ARTICLE
Richer Dust
By: Hughie O'Donoghue
Abbot Hall Art Gallery and Museum, Kendal
15 October 21 December
Hughie O'Donoghue established his artistic reputation as a painter. In 1995 he produced The Way Home, his first work using the carborundum process a printing method using a granular compound of carbon and silica. This exhibition highlights further carborundum prints as well as related paintings and drawings from 1995 to 2000.
Two themes predominate, the Passion a longstanding preoccupation of O'Donoghue's and a more recent interest in the Second World War. This latter focus is partly stimulated by his father's correspondence home whilst serving as a dispatch rider in Europe and in later works through images from The Imperial War Museum archives.
Themes are re-worked and re-appropriated in different media and at varying scales, presented as unfocused narratives. Only the titles provide a sense of linearity: Crossing the Seine, German tanks, Forges-les Eaux, Getting out at Cherbourg. The epic is eschewed, as is any specific political context or viewpoint.
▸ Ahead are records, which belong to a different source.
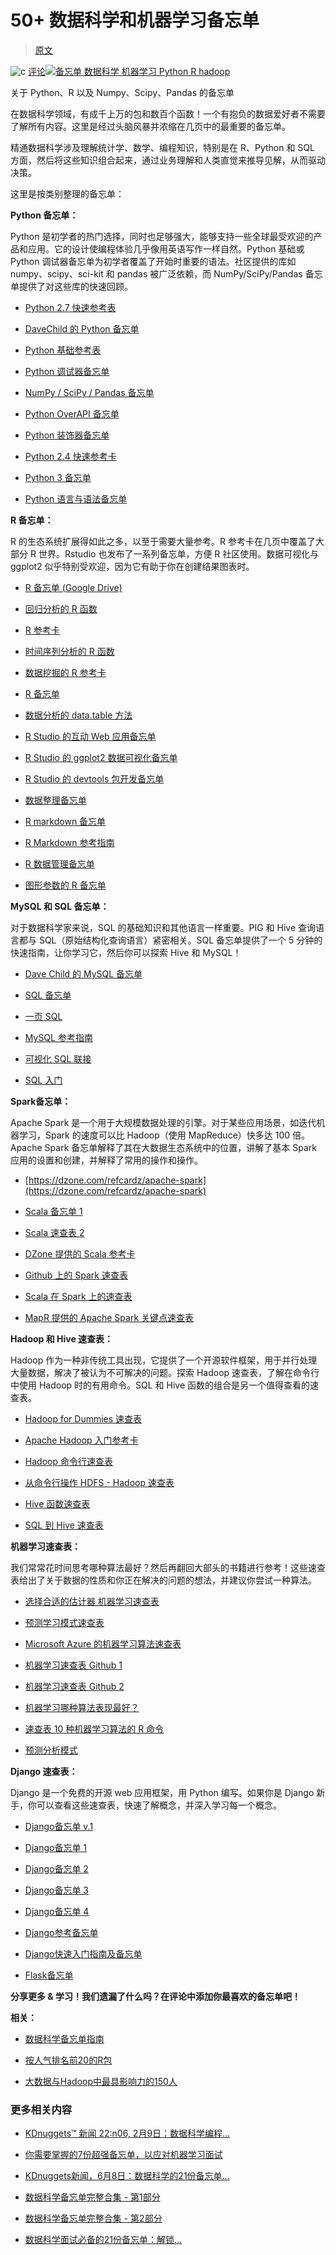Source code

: # 50+ 数据科学和机器学习备忘单

> [原文](https://www.kdnuggets.com/2015/07/good-data-science-machine-learning-cheat-sheets.html)

![c](../Images/3d9c022da2d331bb56691a9617b91b90.png) [评论](#comments)[![备忘单 数据科学 机器学习 Python R hadoop](../Images/092946514b98927beab02e0f346531d3.png)](/wp-content/uploads/cheatsheets-data-science-machine-learning-Python-R-hadoop.jpg)

关于 Python、R 以及 Numpy、Scipy、Pandas 的备忘单

在数据科学领域，有成千上万的包和数百个函数！一个有抱负的数据爱好者不需要了解所有内容。这里是经过头脑风暴并浓缩在几页中的最重要的备忘单。

精通数据科学涉及理解统计学、数学、编程知识，特别是在 R、Python 和 SQL 方面，然后将这些知识组合起来，通过业务理解和人类直觉来推导见解，从而驱动决策。

这里是按类别整理的备忘单：

**Python 备忘单：**

Python 是初学者的热门选择，同时也足够强大，能够支持一些全球最受欢迎的产品和应用。它的设计使编程体验几乎像用英语写作一样自然。Python 基础或 Python 调试器备忘单为初学者覆盖了开始时重要的语法。社区提供的库如 numpy、scipy、sci-kit 和 pandas 被广泛依赖，而 NumPy/SciPy/Pandas 备忘单提供了对这些库的快速回顾。

+   [Python 2.7 快速参考表](http://www.astro.up.pt/~sousasag/Python_For_Astronomers/Python_qr.pdf)

+   [DaveChild 的 Python 备忘单](http://www.cheatography.com/davechild/cheat-sheets/python/)

+   [Python 基础参考表](http://www.cogsci.rpi.edu/~destem/igd/python_cheat_sheet.pdf)

+   [Python 调试器备忘单](http://nblock.org/2011/11/15/pdb-cheatsheet/)

+   [NumPy / SciPy / Pandas 备忘单](https://s3.amazonaws.com/quandl-static-content/Documents/Quandl+-+Pandas,+SciPy,+NumPy+Cheat+Sheet.pdf)

+   [Python OverAPI 备忘单](http://overapi.com/python/)

+   [Python 装饰器备忘单](http://hairysun.com/downloads/DecoratorHandout.pdf)

+   [Python 2.4 快速参考卡](http://www.cheat-sheets.org/saved-copy/PQRC-2.4-A4-latest.pdf)

+   [Python 3 备忘单](https://perso.limsi.fr/pointal/_media/python:cours:mementopython3-english.pdf)

+   [Python 语言与语法备忘单](http://ddi.ifi.lmu.de/probestudium/2013/ws-i-3d-programmierung/tutorials/python-referenzkarte)

**R 备忘单：**

R 的生态系统扩展得如此之多，以至于需要大量参考。R 参考卡在几页中覆盖了大部分 R 世界。Rstudio 也发布了一系列备忘单，方便 R 社区使用。数据可视化与 ggplot2 似乎特别受欢迎，因为它有助于你在创建结果图表时。

+   [R 备忘单 (Google Drive)](https://drive.google.com/folderview?ddrp=1&id=0ByIrJAE4KMTtcVBmdm1BOEZoeEk#)

+   [回归分析的 R 函数](http://cran.r-project.org/doc/contrib/Ricci-refcard-regression.pdf)

+   [R 参考卡](http://cran.r-project.org/doc/contrib/Short-refcard.pdf)

+   [时间序列分析的 R 函数](http://cran.r-project.org/doc/contrib/Ricci-refcard-ts.pdf)

+   [数据挖掘的 R 参考卡](http://cran.r-project.org/doc/contrib/YanchangZhao-refcard-data-mining.pdf)

+   [R 备忘单](https://s3.amazonaws.com/quandl-static-content/Documents/Quandl+-+R+Cheat+Sheet.pdf)

+   [数据分析的 data.table 方法](https://s3.amazonaws.com/assets.datacamp.com/img/blog/data+table+cheat+sheet.pdf)

+   [R Studio 的互动 Web 应用备忘单](http://shiny.rstudio.com/images/shiny-cheatsheet.pdf)

+   [R Studio 的 ggplot2 数据可视化备忘单](https://www.rstudio.com/wp-content/uploads/2015/05/ggplot2-cheatsheet.pdf)

+   [R Studio 的 devtools 包开发备忘单](https://www.rstudio.com/wp-content/uploads/2015/06/devtools-cheatsheet.pdf)

+   [数据整理备忘单](https://www.rstudio.com/wp-content/uploads/2015/02/data-wrangling-cheatsheet.pdf)

+   [R markdown 备忘单](https://www.rstudio.com/wp-content/uploads/2015/02/rmarkdown-cheatsheet.pdf)

+   [R Markdown 参考指南](https://www.rstudio.com/wp-content/uploads/2015/03/rmarkdown-reference.pdf)

+   [R 数据管理备忘单](http://www.ualberta.ca/~ahamann/teaching/renr690/R_Cheat_Data.pdf)

+   [图形参数的 R 备忘单](http://flowingdata.com/2015/03/17/r-cheat-sheet-for-graphical-parameters/)

**MySQL 和 SQL 备忘单：**

对于数据科学家来说，SQL 的基础知识和其他语言一样重要。PIG 和 Hive 查询语言都与 SQL（原始结构化查询语言）紧密相关。SQL 备忘单提供了一个 5 分钟的快速指南，让你学习它，然后你可以探索 Hive 和 MySQL！

+   [Dave Child 的 MySQL 备忘单](http://www.cheatography.com/davechild/cheat-sheets/mysql/)

+   [SQL 备忘单](http://www.sql-tutorial.net/sql-cheat-sheet.pdf)

+   [一页 SQL](http://www.sql.su/)

+   [MySQL 参考指南](http://cse.unl.edu/~sscott/ShowFiles/SQL/CheatSheet/SQLCheatSheet.html)

+   [可视化 SQL 联接](http://www.codeproject.com/KB/database/Visual_SQL_Joins/Visual_SQL_JOINS_orig.jpg)

+   [SQL 入门](http://www.dummies.com/how-to/content/sql-for-dummies-cheat-sheet.html)

**Spark备忘单：**

Apache Spark 是一个用于大规模数据处理的引擎。对于某些应用场景，如迭代机器学习，Spark 的速度可以比 Hadoop（使用 MapReduce）快多达 100 倍。Apache Spark 备忘单解释了其在大数据生态系统中的位置，讲解了基本 Spark 应用的设置和创建，并解释了常用的操作和操作。

+   [https://dzone.com/refcardz/apache-spark](https://dzone.com/refcardz/apache-spark)

+   [Scala 备忘单 1](http://docs.scala-lang.org/cheatsheets/)

+   [Scala 速查表 2](http://www.cheat-sheets.org/saved-copy/Scala_Cheatsheet.pdf)

+   [DZone 提供的 Scala 参考卡](https://dzone.com/refcardz/scala)

+   [Github 上的 Spark 速查表](https://github.com/KjellSchubert/cheatsheets/blob/master/spark.md)

+   [Scala 在 Spark 上的速查表](http://www.openkb.info/2015/01/scala-on-spark-cheatsheet.html)

+   [MapR 提供的 Apache Spark 关键点速查表](https://www.mapr.com/apache-spark-dzone-ref-card)

**Hadoop 和 Hive 速查表：**

Hadoop 作为一种非传统工具出现，它提供了一个开源软件框架，用于并行处理大量数据，解决了被认为不可解决的问题。探索 Hadoop 速查表，了解在命令行中使用 Hadoop 时的有用命令。SQL 和 Hive 函数的组合是另一个值得查看的速查表。

+   [Hadoop for Dummies 速查表](http://www.dummies.com/how-to/content/hadoop-for-dummies-cheat-sheet.html)

+   [Apache Hadoop 入门参考卡](https://dzone.com/refcardz/getting-started-apache-hadoop)

+   [Hadoop 命令行速查表](http://danielnee.com/2015/02/hadoop-command-line-cheatsheet/)

+   [从命令行操作 HDFS - Hadoop 速查表](https://github.com/michiard/CLOUDS-LAB/blob/master/C-S.md)

+   [Hive 函数速查表](http://www.qubole.com/resources/cheatsheet/hive-function-cheat-sheet/)

+   [SQL 到 Hive 速查表](http://hortonworks.com/wp-content/uploads/downloads/2013/08/Hortonworks.CheatSheet.SQLtoHive.pdf)

**机器学习速查表：**

我们常常花时间思考哪种算法最好？然后再翻回大部头的书籍进行参考！这些速查表给出了关于数据的性质和你正在解决的问题的想法，并建议你尝试一种算法。

+   [选择合适的估计器 机器学习速查表](http://scikit-learn.org/stable/tutorial/machine_learning_map/)

+   [预测学习模式速查表](https://dzone.com/refcardz/machine-learning-predictive)

+   [Microsoft Azure 的机器学习算法速查表](https://azure.microsoft.com/en-in/documentation/articles/machine-learning-algorithm-cheat-sheet/)

+   [机器学习速查表 Github 1](https://github.com/soulmachine/machine-learning-cheat-sheet)

+   [机器学习速查表 Github 2](https://github.com/rcompton/ml_cheat_sheet)

+   [机器学习哪种算法表现最好？](http://www.lauradhamilton.com/machine-learning-algorithm-cheat-sheet)

+   [速查表 10 种机器学习算法的 R 命令](http://vitalflux.com/cheat-sheet-10-machine-learning-algorithms-r-commands/)

+   [预测分析模式]( https://dzone.com/refcardz/machine-learning-predictive)

**Django 速查表：**

Django 是一个免费的开源 web 应用框架，用 Python 编写。如果你是 Django 新手，你可以查看这些速查表，快速了解概念，并深入学习每一个概念。

+   [Django备忘单 v.1](http://www.mercurytide.co.uk/media/resources/Django/django10-cheat-sheet.pdf)

+   [Django备忘单 1](http://www.mercurytide.co.uk/media/resources/django-cheat-sheet-p1.png)

+   [Django备忘单 2](http://www.mercurytide.co.uk/media/resources/django-cheat-sheet-p2.png)

+   [Django备忘单 3](http://www.mercurytide.co.uk/media/resources/django-cheat-sheet-p3.png)

+   [Django备忘单 4](http://www.mercurytide.co.uk/media/resources/django-cheat-sheet-p4.png)

+   [Django参考备忘单](http://www.cheat-sheets.org/saved-copy/django_reference_sheet.pdf)

+   [Django快速入门指南及备忘单](https://code.djangoproject.com/wiki/DjangoCheatSheet)

+   [Flask备忘单](http://www.idiotinside.com/wp-content/uploads/2015/02/flask-cheat-sheet.pdf)

**分享更多 & 学习！我们遗漏了什么吗？在评论中添加你最喜欢的备忘单吧！**

**相关：**

+   [数据科学备忘单指南](/2014/05/guide-to-data-science-cheat-sheets.html)

+   [按人气排名前20的R包](/2015/06/top-20-r-packages.html "按人气排名前20的R包")

+   [大数据与Hadoop中最具影响力的150人](/2015/05/greycampus-150-most-influential-people-big-data-hadoop.html)

### 更多相关内容

+   [KDnuggets™ 新闻 22:n06, 2月9日：数据科学编程…](https://www.kdnuggets.com/2022/n06.html)

+   [你需要掌握的7份超强备忘单，以应对机器学习面试](https://www.kdnuggets.com/2022/12/7-super-cheat-sheets-need-ace-machine-learning-interview.html)

+   [KDnuggets新闻，6月8日：数据科学的21份备忘单…](https://www.kdnuggets.com/2022/n23.html)

+   [数据科学备忘单完整合集 - 第1部分](https://www.kdnuggets.com/2022/02/complete-collection-data-science-cheat-sheets-part-1.html)

+   [数据科学备忘单完整合集 - 第2部分](https://www.kdnuggets.com/2022/02/complete-collection-data-science-cheat-sheets-part-2.html)

+   [数据科学面试必备的21份备忘单：解锁…](https://www.kdnuggets.com/2022/06/21-cheat-sheets-data-science-interviews.html)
Specific references, whether human or machine, are submerged within the canvases. The turret of a tank and the silhouette of a ship's bow reveal themselves only gradually from the dark ash of paint, emerging from within the painting's predominantly abstract form; mirroring the artists' view of the work as "uncovering, covering a moment in time".
O'Donoghue has frequently been characterised as following in the traditions of the romantics or the abstract expressionists. His latest works though do not entirely reside within either of these familiar categories nor can they be easily assimilated into the canon of war artists. His works provoke the personal rather than the polemical and are without ego, inviting much more than a merely superficial engagement.